- **Directions**
A single number is required: how many lines in the entries hold the word "Output".

- **Material for this task**
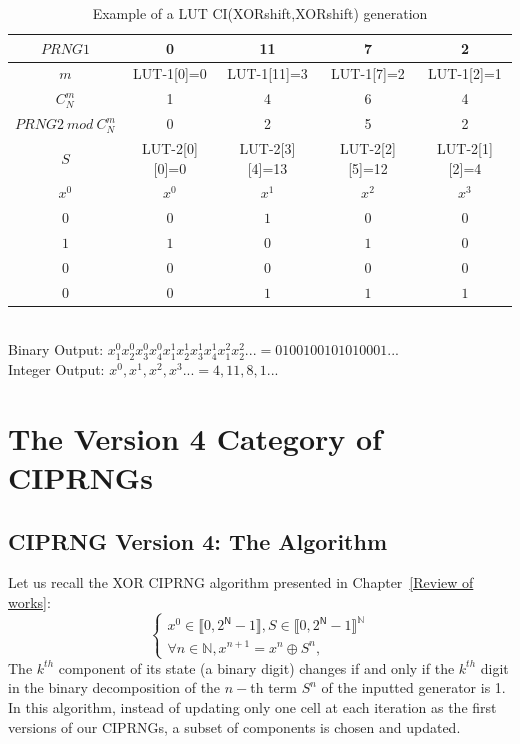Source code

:\begin{tiny}
\begin{table} 
\centering
\begin{tabular}{|c|c|c|c|c|}
\hline
$PRNG1$ &0 &11 &7&2 \\ \hline
$m$ &LUT-1[0]=0&LUT-1[11]=3&LUT-1[7]=2&LUT-1[2]=1  \\ \hline
$C_N^m$  & 1 & 4&6&4\\ \hline
$PRNG2~ mod~ C_N^m$  & 0 & 2 & 5 & 2\\ \hline
$S$  & LUT-2[0][0]=0& LUT-2[3][4]=13&LUT-2[2][5]=12&LUT-2[1][2]=4  \\ \hline
$x^{0}$ & $x^{0}$ &$x^{1}$ &$x^{2}$& $x^{3}$  \\
$0$ & $0$&$1$ & $0$& $0$\\
$1$ & $1$&$0$ & $1$& $0$\\
$0$ & $0$&$0$ & $0$& $0$ \\
$0$ & $0$&$1$ & $1$& $1$\\
\hline
\end{tabular}\\
\vspace{0.5cm}
Binary Output: $x_1^{0}x_2^{0}x_3^{0}x_4^{0}x_1^{1}x_2^{1}x_3^{1}x_4^{1}x_1^{2}x_2^{2}... = 0100100101010001...$\\
Integer Output:
$x^{0},x^{1},x^{2},x^{3}... = 4,11,8,1...$
\caption{Example of a LUT CI(XORshift,XORshift) generation}
\label{lut table application example}
\end{table}
\end{tiny}


\section{The Version 4 Category of CIPRNGs}
\subsection{CIPRNG Version 4: The Algorithm}

Let us recall the XOR CIPRNG algorithm presented in Chapter~\ref{Review of works}:
\begin{equation}
\left\{
\begin{array}{l}
x^0 \in \llbracket 0, 2^\mathsf{N}-1 \rrbracket, S \in \llbracket 0, 2^\mathsf{N}-1 \rrbracket^\mathds{N} \\
\forall n \in \mathds{N}, x^{n+1} = x^{n} \oplus S^n,
\end{array}
\right.
\label{equation Oplus12}
\end{equation}
The $k^{th}$ component of its state (a binary digit) changes if and only if the $k^{th}$ digit in the 
binary decomposition of the $n-$th term $S^n$ of the inputted generator is 1. In this algorithm, instead of updating only one cell at each iteration as the first versions of our CIPRNGs, a subset of components is chosen and updated.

- **Exercise solution**
2